Despite ominous indicators hanging over the economy and higher interest rates, Philadelphia Federal Reserve President Patrick Harker said Tuesday he doesn’t think the US is headed for a recession.
That view, expressed in a CNBC interview, in the face of a looming reversal of 10- and 2-year Treasury yields and market expectations that the Fed is about to begin a cycle of significant rate hikes aimed at curbing inflation.
Harker said he thinks the current state of the economy is strong enough to counter both tighter monetary policy and the bond market fears what that will mean for growth.
“What I’m looking for is a safe landing,” he told CNBC’s Sara Eisen in one.Power lunch“interview.” It can be bumpy on the way. Going up is bumpy, going down is bumpy. We’ve all been on those planes. We land safely, but it will be a little nervous. I do not want that. So that’s why we are cautious and careful about how we implement the policy. “
The comments have arrived with the curve to the plane between the 10-year benchmark and the 2-year benchmark. The curve has inverted, with 2-year yields higher than 10-years, during most of the recent US recessions, though it’s not guaranteed.
Harker warns against relying too much on a relationship when trying to predict the future.
“The evidence is mixed,” he said. “So we need to make sure we’re looking at a lot of different data.”
Yield-curve inversions are seen as an important sign because they reflect investor concern that the Fed will tighten conditions excessively causing them to limit growth further. They also tend to limit lending from banks, who worry that future returns will be lower.
However, the unemployment rate in the US is back to almost pre-pandemic, when the unemployment rate hit a 50-year low. Consumers are still excited about cash and property values continue to rise.
But the Fed has struggled with inflation is at a 40-year highled Harker and his colleagues to embark on a rate hike cycle, in which markets are expected to rally at each of the remaining six meetings this year, with levels possibly as high as half a percentage point.
Harker said he thinks the Fed at its May meeting should raise the benchmark interest rate by just a quarter of a percentage point, or 25 basis points. However, the market is expecting a 50 basis point gain and Harker said he remains open to the idea depending on the data.
“I’m not going to take it off the table,” he said of the higher move.

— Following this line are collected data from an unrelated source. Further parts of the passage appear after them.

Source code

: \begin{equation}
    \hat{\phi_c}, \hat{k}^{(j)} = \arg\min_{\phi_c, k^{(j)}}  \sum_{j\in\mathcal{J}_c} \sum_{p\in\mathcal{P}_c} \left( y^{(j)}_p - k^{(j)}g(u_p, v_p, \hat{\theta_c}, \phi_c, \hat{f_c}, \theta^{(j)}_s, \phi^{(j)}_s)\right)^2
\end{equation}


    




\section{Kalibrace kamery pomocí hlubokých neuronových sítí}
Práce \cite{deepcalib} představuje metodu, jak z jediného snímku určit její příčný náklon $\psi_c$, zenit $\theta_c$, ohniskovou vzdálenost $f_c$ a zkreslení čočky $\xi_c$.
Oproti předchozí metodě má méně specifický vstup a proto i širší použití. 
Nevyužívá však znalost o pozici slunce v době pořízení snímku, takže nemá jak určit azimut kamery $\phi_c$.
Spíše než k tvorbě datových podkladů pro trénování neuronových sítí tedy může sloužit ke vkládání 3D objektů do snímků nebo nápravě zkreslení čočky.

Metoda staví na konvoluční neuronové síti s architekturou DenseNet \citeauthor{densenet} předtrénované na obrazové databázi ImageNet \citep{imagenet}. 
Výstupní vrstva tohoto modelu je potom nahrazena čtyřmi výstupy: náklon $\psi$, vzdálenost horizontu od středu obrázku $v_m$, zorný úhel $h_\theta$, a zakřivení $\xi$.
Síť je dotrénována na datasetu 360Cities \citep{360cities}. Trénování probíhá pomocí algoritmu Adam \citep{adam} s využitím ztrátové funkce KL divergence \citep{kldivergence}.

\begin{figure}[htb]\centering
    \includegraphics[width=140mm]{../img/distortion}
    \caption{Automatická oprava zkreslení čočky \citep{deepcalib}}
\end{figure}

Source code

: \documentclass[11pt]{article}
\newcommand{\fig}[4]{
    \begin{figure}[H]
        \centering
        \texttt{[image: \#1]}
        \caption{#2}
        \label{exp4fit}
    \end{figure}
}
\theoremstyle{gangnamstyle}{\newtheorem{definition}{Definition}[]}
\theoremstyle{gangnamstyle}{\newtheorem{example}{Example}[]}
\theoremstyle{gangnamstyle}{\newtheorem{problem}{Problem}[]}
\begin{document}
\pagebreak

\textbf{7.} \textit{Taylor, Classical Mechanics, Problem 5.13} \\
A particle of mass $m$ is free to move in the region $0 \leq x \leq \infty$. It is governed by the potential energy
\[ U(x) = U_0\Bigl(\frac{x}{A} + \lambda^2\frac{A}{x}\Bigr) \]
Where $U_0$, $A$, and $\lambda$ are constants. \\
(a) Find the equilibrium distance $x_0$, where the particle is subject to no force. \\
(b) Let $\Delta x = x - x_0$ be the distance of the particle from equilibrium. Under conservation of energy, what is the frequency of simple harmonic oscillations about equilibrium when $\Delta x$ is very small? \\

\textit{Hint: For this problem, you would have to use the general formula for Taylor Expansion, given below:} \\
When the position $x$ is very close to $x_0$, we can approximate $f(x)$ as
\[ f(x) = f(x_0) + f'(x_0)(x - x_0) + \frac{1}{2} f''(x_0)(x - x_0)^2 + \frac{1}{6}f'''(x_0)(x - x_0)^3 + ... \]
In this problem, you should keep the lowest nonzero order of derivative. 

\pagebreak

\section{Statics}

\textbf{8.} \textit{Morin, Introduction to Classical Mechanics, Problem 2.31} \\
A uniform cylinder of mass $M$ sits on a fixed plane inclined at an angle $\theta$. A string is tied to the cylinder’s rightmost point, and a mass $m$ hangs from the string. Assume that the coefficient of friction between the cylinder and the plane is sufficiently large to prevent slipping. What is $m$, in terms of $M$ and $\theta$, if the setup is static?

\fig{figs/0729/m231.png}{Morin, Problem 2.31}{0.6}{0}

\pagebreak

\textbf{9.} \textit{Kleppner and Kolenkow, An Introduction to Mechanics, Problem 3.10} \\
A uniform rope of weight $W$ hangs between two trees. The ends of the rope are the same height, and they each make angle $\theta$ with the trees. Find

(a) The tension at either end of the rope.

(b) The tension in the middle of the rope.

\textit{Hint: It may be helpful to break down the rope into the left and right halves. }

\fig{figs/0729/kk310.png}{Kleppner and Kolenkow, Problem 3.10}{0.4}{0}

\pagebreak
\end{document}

Even with the prospect of much higher interest rates, he said the Fed could adjust its way through the current situation, with a focus on reducing inflation first.
“It was the first job,” he said. “However, I don’t want to overdo it and try to put the brakes on really hard and end the development.”
“I think it’s going to be a bumpy ride, and there could be some problems as we get into the undertrend growth phase,” he added. “But I think we can work this out.”